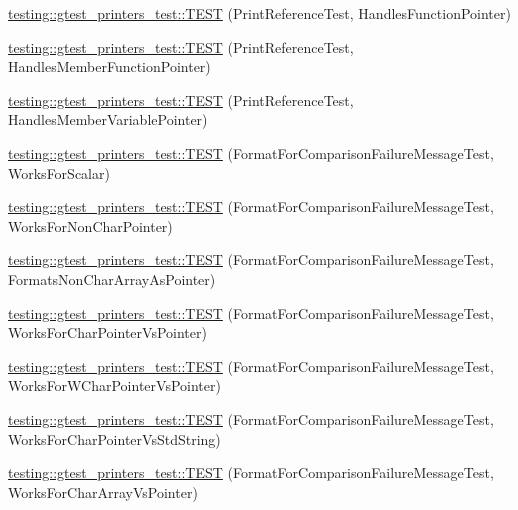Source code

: \begin{DoxyCompactItemize}
\item 
\mbox{\hyperlink{namespacetesting_1_1gtest__printers__test_aab47074bb60b087e80675a44ad8c88ba}{testing\+::gtest\+\_\+printers\+\_\+test\+::\+T\+E\+ST}} (Print\+Reference\+Test, Handles\+Function\+Pointer)
\item 
\mbox{\hyperlink{namespacetesting_1_1gtest__printers__test_a88f9089e0b19be4bda74a953d6a47d7b}{testing\+::gtest\+\_\+printers\+\_\+test\+::\+T\+E\+ST}} (Print\+Reference\+Test, Handles\+Member\+Function\+Pointer)
\item 
\mbox{\hyperlink{namespacetesting_1_1gtest__printers__test_af9c63486049ac0ec2a1db65904702eb3}{testing\+::gtest\+\_\+printers\+\_\+test\+::\+T\+E\+ST}} (Print\+Reference\+Test, Handles\+Member\+Variable\+Pointer)
\item 
\mbox{\hyperlink{namespacetesting_1_1gtest__printers__test_aa7429c3701e464d0047a82686a5e8a46}{testing\+::gtest\+\_\+printers\+\_\+test\+::\+T\+E\+ST}} (Format\+For\+Comparison\+Failure\+Message\+Test, Works\+For\+Scalar)
\item 
\mbox{\hyperlink{namespacetesting_1_1gtest__printers__test_adb093d9323bfb766be8c91215c46056e}{testing\+::gtest\+\_\+printers\+\_\+test\+::\+T\+E\+ST}} (Format\+For\+Comparison\+Failure\+Message\+Test, Works\+For\+Non\+Char\+Pointer)
\item 
\mbox{\hyperlink{namespacetesting_1_1gtest__printers__test_a3571808f93f419268b6aed1aa127ea30}{testing\+::gtest\+\_\+printers\+\_\+test\+::\+T\+E\+ST}} (Format\+For\+Comparison\+Failure\+Message\+Test, Formats\+Non\+Char\+Array\+As\+Pointer)
\item 
\mbox{\hyperlink{namespacetesting_1_1gtest__printers__test_a1694d4063da702f5379495d3cb2cbc91}{testing\+::gtest\+\_\+printers\+\_\+test\+::\+T\+E\+ST}} (Format\+For\+Comparison\+Failure\+Message\+Test, Works\+For\+Char\+Pointer\+Vs\+Pointer)
\item 
\mbox{\hyperlink{namespacetesting_1_1gtest__printers__test_a735171f4ba0a9dffee9c4c7321107822}{testing\+::gtest\+\_\+printers\+\_\+test\+::\+T\+E\+ST}} (Format\+For\+Comparison\+Failure\+Message\+Test, Works\+For\+W\+Char\+Pointer\+Vs\+Pointer)
\item 
\mbox{\hyperlink{namespacetesting_1_1gtest__printers__test_ab5a910170489276c14b817b70d4feb96}{testing\+::gtest\+\_\+printers\+\_\+test\+::\+T\+E\+ST}} (Format\+For\+Comparison\+Failure\+Message\+Test, Works\+For\+Char\+Pointer\+Vs\+Std\+String)
\item 
\mbox{\hyperlink{namespacetesting_1_1gtest__printers__test_ac25834e0463cf9f3d231db24e7b220e5}{testing\+::gtest\+\_\+printers\+\_\+test\+::\+T\+E\+ST}} (Format\+For\+Comparison\+Failure\+Message\+Test, Works\+For\+Char\+Array\+Vs\+Pointer)

\end{DoxyCompactItemize}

(Exercise description): Give back the whole of the material exactly, with the pictures removed.

(Solved problem):
Source code

: \begin{DoxyCompactItemize}
\item 
\mbox{\hyperlink{namespacetesting_1_1gtest__printers__test_aab47074bb60b087e80675a44ad8c88ba}{testing\+::gtest\+\_\+printers\+\_\+test\+::\+T\+E\+ST}} (Print\+Reference\+Test, Handles\+Function\+Pointer)
\item 
\mbox{\hyperlink{namespacetesting_1_1gtest__printers__test_a88f9089e0b19be4bda74a953d6a47d7b}{testing\+::gtest\+\_\+printers\+\_\+test\+::\+T\+E\+ST}} (Print\+Reference\+Test, Handles\+Member\+Function\+Pointer)
\item 
\mbox{\hyperlink{namespacetesting_1_1gtest__printers__test_af9c63486049ac0ec2a1db65904702eb3}{testing\+::gtest\+\_\+printers\+\_\+test\+::\+T\+E\+ST}} (Print\+Reference\+Test, Handles\+Member\+Variable\+Pointer)
\item 
\mbox{\hyperlink{namespacetesting_1_1gtest__printers__test_aa7429c3701e464d0047a82686a5e8a46}{testing\+::gtest\+\_\+printers\+\_\+test\+::\+T\+E\+ST}} (Format\+For\+Comparison\+Failure\+Message\+Test, Works\+For\+Scalar)
\item 
\mbox{\hyperlink{namespacetesting_1_1gtest__printers__test_adb093d9323bfb766be8c91215c46056e}{testing\+::gtest\+\_\+printers\+\_\+test\+::\+T\+E\+ST}} (Format\+For\+Comparison\+Failure\+Message\+Test, Works\+For\+Non\+Char\+Pointer)
\item 
\mbox{\hyperlink{namespacetesting_1_1gtest__printers__test_a3571808f93f419268b6aed1aa127ea30}{testing\+::gtest\+\_\+printers\+\_\+test\+::\+T\+E\+ST}} (Format\+For\+Comparison\+Failure\+Message\+Test, Formats\+Non\+Char\+Array\+As\+Pointer)
\item 
\mbox{\hyperlink{namespacetesting_1_1gtest__printers__test_a1694d4063da702f5379495d3cb2cbc91}{testing\+::gtest\+\_\+printers\+\_\+test\+::\+T\+E\+ST}} (Format\+For\+Comparison\+Failure\+Message\+Test, Works\+For\+Char\+Pointer\+Vs\+Pointer)
\item 
\mbox{\hyperlink{namespacetesting_1_1gtest__printers__test_a735171f4ba0a9dffee9c4c7321107822}{testing\+::gtest\+\_\+printers\+\_\+test\+::\+T\+E\+ST}} (Format\+For\+Comparison\+Failure\+Message\+Test, Works\+For\+W\+Char\+Pointer\+Vs\+Pointer)
\item 
\mbox{\hyperlink{namespacetesting_1_1gtest__printers__test_ab5a910170489276c14b817b70d4feb96}{testing\+::gtest\+\_\+printers\+\_\+test\+::\+T\+E\+ST}} (Format\+For\+Comparison\+Failure\+Message\+Test, Works\+For\+Char\+Pointer\+Vs\+Std\+String)
\item 
\mbox{\hyperlink{namespacetesting_1_1gtest__printers__test_ac25834e0463cf9f3d231db24e7b220e5}{testing\+::gtest\+\_\+printers\+\_\+test\+::\+T\+E\+ST}} (Format\+For\+Comparison\+Failure\+Message\+Test, Works\+For\+Char\+Array\+Vs\+Pointer)

\end{DoxyCompactItemize}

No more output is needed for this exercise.